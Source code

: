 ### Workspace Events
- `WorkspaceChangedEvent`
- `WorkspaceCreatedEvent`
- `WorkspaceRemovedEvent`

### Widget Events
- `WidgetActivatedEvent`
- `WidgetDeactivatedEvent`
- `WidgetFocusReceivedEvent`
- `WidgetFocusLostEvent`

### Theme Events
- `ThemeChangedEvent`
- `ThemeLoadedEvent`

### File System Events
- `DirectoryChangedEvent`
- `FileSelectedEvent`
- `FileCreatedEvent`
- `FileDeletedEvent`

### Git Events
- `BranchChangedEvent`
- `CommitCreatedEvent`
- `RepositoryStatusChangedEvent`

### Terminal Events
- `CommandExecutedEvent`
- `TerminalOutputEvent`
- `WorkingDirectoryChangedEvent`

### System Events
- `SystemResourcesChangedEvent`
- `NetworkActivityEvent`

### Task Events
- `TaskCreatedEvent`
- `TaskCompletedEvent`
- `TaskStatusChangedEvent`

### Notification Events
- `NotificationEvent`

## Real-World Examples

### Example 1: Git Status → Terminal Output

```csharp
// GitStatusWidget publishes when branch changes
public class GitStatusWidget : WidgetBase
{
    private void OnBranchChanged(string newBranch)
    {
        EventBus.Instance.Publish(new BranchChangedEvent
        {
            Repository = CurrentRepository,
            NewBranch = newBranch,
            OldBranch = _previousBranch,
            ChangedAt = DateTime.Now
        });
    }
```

════

Filter the records above, keeping each line that contains the word "BranchChangedEvent".

§ **Your solution**:
- `BranchChangedEvent`
        EventBus.Instance.Publish(new BranchChangedEvent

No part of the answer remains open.